Grace Grinager, public health supervisor for Cook County, has been honored by the Norway House in Minneapolis for her humanitarian work during the pandemic. Even though Grinager is of Norwegian descent, she received the “Going Viking” award for her efforts in keeping positive COVID-19 cases low and vaccination rates high in the county.

“I am very proud to receive this honor in recognition of my role in the public health response to the pandemic in Cook County, where I live and work,” Grinager said. “I see this honor as a reflection of the hard work, collaboration, and dedication of my entire community and not just myself as a public health professional.  We’ve really come together for the pandemic response and I think it’s made a huge impact.”

The Norway House is an “international business and culture organization in Minneapolis, Minnesota dedicated to establishing, renewing, and advancing connections between contemporary Norway and the United States through education and partnerships centered around the arts, business, and culture,” according to their website.

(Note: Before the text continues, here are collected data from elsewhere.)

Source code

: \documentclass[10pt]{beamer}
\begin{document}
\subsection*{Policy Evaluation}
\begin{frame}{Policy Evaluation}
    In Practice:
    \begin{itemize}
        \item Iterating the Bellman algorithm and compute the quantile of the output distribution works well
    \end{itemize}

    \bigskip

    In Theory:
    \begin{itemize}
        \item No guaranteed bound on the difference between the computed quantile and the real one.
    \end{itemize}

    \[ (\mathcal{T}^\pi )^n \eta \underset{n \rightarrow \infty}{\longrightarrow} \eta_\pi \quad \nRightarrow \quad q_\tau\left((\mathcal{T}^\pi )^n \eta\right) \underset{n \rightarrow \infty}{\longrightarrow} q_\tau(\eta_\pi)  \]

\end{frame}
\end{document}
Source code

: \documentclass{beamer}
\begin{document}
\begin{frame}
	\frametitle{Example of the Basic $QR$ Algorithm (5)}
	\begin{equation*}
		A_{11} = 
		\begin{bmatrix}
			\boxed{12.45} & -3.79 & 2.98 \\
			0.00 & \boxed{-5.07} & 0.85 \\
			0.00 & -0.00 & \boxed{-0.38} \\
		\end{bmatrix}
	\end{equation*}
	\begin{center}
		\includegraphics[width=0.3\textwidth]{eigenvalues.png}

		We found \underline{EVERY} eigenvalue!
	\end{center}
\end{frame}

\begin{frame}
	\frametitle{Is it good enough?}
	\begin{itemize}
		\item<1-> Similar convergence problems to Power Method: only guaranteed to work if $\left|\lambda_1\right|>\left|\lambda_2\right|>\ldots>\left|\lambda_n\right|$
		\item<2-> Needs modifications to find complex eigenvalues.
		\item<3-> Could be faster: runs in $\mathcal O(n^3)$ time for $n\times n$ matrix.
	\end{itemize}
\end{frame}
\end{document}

Grinager was nominated by a local Cook resident for the “Going Viking” award, which celebrates those “who embody the adventuresome and bold spirit of the Vikings by inspiring their communities to explore and discover new frontiers with courage and determination,” according to Norway House.

“I was very surprised! I didn’t know that I had been nominated,” Grinager said.

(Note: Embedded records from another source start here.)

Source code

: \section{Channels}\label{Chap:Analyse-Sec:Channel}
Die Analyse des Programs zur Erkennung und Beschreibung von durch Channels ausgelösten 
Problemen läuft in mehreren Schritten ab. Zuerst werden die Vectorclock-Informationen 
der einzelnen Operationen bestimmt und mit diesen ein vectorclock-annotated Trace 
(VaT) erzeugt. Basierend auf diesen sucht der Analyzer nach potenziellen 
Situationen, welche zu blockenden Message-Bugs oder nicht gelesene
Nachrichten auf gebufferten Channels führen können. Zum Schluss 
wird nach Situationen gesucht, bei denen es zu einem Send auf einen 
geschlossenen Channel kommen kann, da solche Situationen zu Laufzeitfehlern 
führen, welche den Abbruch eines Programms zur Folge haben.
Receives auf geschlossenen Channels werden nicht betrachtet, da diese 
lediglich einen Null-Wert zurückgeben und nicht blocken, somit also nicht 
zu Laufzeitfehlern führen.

For Grinager, the award focuses on her work during the pandemic, however her grandparents are direct Norwegian descendants and taught her how to appreciate their cultural heritage growing up.

“I would love to visit Norway someday,” Grinager said.

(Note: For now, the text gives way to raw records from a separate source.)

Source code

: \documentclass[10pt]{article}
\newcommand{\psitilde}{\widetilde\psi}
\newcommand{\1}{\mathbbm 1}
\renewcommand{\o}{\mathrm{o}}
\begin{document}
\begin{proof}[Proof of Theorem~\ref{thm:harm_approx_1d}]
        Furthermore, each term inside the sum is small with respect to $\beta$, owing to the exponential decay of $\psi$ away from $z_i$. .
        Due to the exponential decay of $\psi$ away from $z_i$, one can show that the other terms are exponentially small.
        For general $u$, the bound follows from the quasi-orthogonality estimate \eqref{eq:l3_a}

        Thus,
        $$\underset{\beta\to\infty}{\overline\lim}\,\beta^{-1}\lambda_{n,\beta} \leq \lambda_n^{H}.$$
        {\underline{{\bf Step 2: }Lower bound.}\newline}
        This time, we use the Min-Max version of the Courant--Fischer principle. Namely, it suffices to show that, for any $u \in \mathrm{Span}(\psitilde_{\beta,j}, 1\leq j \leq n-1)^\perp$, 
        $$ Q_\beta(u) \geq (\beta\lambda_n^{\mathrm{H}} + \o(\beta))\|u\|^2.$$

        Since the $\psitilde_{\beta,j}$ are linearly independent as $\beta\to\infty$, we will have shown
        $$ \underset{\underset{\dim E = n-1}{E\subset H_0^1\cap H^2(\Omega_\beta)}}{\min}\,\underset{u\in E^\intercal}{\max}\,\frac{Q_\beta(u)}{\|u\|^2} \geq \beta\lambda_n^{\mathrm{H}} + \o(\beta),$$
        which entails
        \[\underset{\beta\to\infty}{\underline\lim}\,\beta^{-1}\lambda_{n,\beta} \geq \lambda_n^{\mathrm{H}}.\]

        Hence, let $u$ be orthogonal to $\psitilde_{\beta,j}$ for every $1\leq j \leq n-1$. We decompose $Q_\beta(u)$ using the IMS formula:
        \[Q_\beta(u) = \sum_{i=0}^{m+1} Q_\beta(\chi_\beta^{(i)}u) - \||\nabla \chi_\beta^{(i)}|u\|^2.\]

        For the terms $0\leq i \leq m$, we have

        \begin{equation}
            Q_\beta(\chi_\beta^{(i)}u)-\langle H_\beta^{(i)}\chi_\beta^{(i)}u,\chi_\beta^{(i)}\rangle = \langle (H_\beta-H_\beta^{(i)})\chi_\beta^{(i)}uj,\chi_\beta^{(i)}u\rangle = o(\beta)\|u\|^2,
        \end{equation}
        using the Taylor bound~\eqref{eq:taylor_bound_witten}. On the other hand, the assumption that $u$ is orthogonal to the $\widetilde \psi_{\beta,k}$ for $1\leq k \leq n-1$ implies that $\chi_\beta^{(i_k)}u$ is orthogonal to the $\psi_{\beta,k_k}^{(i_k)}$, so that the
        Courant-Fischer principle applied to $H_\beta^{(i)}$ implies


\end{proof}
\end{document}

Grinager, a Red Wing High School graduate, has a master’s degree in anthropology and public health from Oregon State University. Throughout her career, she has donned many hats as a health educator, grant writer, program supervisor for a sexual health education program and more. 

In 2018, Grinager and her family moved to the Grand Marais area and she started working as a public health supervisor for the Cook County Public Health and Human Services Department.

“My position works in all areas of public health, including controlling the spread of infectious disease and preparing for/responding to public health emergencies,” Grinager said.

When the pandemic hit, most of Grinager’s work transitioned to trying to keep positive COVID-19 cases down and eventually encouraging people to get vaccinated.

Cook County has seen low positive COVID cases and high numbers of vaccinated individuals, which in part is attributed to Grinager’s efforts.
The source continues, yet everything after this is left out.